● Assigned task: Only the lines of the data holding the string "bedrooms" need to be returned.

● Data:
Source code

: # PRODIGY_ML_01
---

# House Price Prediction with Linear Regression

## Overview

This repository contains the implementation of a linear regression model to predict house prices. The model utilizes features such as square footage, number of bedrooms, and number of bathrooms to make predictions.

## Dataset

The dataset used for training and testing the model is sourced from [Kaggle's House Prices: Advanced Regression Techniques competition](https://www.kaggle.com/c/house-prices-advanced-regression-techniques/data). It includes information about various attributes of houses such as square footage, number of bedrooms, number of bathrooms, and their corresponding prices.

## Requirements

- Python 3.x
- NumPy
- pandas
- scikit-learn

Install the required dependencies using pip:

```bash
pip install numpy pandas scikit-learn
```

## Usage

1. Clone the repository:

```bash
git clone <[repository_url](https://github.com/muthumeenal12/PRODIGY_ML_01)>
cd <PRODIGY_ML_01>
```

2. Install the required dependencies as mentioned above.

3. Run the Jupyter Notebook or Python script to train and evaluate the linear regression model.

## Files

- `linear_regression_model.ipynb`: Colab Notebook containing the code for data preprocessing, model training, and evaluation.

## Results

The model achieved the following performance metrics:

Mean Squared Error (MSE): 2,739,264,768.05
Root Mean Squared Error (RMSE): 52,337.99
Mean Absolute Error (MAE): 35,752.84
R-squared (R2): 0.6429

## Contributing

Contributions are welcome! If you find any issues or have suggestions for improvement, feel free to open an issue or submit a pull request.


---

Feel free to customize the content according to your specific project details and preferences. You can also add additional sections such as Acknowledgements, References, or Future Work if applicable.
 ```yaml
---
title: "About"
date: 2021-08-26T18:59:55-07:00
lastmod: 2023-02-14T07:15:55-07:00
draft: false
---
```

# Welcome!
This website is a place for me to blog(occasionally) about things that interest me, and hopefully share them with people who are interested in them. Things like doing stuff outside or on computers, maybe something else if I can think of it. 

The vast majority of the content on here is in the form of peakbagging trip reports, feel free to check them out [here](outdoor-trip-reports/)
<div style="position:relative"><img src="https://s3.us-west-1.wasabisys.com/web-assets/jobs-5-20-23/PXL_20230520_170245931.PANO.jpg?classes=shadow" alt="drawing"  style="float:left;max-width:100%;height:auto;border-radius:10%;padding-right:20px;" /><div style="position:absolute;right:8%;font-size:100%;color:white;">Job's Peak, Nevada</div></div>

● Result:
This repository contains the implementation of a linear regression model to predict house prices. The model utilizes features such as square footage, number of bedrooms, and number of bathrooms to make predictions.
The dataset used for training and testing the model is sourced from [Kaggle's House Prices: Advanced Regression Techniques competition](https://www.kaggle.com/c/house-prices-advanced-regression-techniques/data). It includes information about various attributes of houses such as square footage, number of bedrooms, number of bathrooms, and their corresponding prices.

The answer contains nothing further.